If you build it they will come (if you build it properly)

Apps for acquisition?

We believe you can use personalization and connected tech at every stage of the customer lifecycle; if we didn’t, we wouldn’t have an intelligent personalization platform. But can you really use personalized marketing — mobile or otherwise — to attract new customers? It seems like apps might be an easier strategy for keeping the customers you already have rather than acquiring new ones: after all, they’ve bought from you, they’ve installed your app and logged in to your WiFi, and you’ve already accumulated a bunch of data on them so you know what makes them tick.

But how do you get to the unknowns? The newbies? The people you’ve never seen before and would quite like to see again? Is it a case of thinking outside the app to turn potentials into actual repeat customers?
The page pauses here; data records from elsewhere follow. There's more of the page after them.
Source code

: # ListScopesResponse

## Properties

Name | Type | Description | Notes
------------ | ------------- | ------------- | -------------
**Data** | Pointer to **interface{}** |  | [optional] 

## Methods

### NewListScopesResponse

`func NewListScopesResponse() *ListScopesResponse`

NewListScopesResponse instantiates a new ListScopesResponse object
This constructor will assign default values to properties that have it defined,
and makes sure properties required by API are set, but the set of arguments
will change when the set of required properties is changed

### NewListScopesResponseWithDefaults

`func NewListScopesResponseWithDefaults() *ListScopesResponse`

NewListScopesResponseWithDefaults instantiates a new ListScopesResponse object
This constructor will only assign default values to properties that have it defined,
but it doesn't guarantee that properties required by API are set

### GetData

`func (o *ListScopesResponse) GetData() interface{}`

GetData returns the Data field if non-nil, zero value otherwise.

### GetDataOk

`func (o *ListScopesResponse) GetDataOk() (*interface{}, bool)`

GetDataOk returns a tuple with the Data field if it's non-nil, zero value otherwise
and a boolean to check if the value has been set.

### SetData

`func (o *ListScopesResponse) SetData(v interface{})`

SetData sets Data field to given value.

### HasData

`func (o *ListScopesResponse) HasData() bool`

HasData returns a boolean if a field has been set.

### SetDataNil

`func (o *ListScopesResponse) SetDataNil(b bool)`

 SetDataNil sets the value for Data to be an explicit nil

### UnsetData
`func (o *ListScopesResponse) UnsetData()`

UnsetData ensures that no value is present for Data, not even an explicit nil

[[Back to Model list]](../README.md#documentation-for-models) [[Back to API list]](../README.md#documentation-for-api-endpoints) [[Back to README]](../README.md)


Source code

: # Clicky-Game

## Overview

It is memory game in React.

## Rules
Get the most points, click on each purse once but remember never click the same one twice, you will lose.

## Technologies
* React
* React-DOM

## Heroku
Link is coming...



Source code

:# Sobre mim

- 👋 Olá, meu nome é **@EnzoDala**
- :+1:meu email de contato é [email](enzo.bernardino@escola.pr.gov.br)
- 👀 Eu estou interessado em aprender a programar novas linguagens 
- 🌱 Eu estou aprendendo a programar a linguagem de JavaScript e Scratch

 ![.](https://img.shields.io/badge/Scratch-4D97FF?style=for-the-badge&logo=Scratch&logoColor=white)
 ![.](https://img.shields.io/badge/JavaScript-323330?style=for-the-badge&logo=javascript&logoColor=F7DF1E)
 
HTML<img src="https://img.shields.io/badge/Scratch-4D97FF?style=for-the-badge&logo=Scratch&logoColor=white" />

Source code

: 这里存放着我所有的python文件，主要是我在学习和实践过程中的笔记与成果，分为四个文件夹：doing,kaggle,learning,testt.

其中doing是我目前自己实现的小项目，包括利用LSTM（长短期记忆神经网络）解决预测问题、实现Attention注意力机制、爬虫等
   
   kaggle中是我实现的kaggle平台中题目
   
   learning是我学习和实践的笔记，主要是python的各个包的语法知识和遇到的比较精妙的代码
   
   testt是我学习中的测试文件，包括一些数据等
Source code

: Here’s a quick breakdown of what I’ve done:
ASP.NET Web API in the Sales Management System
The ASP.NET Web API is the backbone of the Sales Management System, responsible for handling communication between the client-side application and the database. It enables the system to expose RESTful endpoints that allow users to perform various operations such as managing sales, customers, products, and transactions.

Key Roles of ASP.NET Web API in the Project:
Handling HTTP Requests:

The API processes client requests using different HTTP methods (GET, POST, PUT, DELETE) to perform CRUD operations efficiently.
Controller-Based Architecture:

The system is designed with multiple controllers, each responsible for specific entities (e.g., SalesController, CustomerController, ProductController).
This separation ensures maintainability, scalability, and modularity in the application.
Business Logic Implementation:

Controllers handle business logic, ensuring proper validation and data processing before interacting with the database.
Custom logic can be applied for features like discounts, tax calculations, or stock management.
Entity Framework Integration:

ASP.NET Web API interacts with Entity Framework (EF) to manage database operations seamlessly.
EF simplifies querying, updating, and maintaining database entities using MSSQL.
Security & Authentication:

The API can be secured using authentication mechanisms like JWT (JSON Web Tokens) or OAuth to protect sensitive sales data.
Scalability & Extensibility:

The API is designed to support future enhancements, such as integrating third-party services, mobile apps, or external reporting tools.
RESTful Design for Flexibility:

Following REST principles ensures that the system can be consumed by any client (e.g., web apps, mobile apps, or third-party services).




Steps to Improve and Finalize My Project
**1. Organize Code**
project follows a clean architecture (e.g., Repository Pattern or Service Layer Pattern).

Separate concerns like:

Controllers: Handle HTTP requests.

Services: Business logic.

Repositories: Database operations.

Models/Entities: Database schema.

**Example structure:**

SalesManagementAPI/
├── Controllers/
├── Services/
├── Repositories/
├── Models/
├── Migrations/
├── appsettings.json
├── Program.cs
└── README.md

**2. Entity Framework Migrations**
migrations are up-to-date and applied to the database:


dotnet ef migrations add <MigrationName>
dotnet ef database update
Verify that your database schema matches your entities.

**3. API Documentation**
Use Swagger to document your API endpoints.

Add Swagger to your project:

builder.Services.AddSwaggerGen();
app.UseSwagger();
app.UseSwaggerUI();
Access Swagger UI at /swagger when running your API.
Create positive experiences, everywhere

If your store associates are openly hostile, your booking page hasn’t been updated since FrontPage was a thing and your app is just a shortcut to your website you’re immediately throwing up barriers. It’s not about being cutting edge; it’s about providing a good, base-level customer experience. Customers can find what they’re looking for, don’t have to hunt for prices, receive help if they need it and come away satisfied and more willing to give you more of their personal details. If first-impression customer experiences had performance reviews, this one would ‘meet expectations’.

Don’t annoy people

We have all these neat new technologies that let us push out messages in response to every tiny customer action, but so does everyone else, and that makes it hard to break through the noise. Don’t just push messages to people; pull them in with utility. Maps, weather updates, UV levels, event pre-sale information, tricks for stain removal, cocktail recipes, calorie calculators, hotel room hacks… whatever vertical you’re in, be useful. The more useful you are — ideally creatively useful — the more likely current users will share their experiences with their networks and the more likely potential new customers are to seek you out.

Be REALLY useful

If you want people to download your app and come back to it more than once, you need to make sure you provide them value from day one. If you want me to use your app you can’t just send me the same generic vouchers everyone else receives. If I don’t own a dog and you send me dog food offers, you’re not being REALLY useful. If you direct me to your store outside of your opening hours, or send me an offer for a store three towns over, I’m not coming back and your app won’t last on my phone. To have any traction, and any hope of resulting in a lasting relationship, experiences have to be personalized to customers.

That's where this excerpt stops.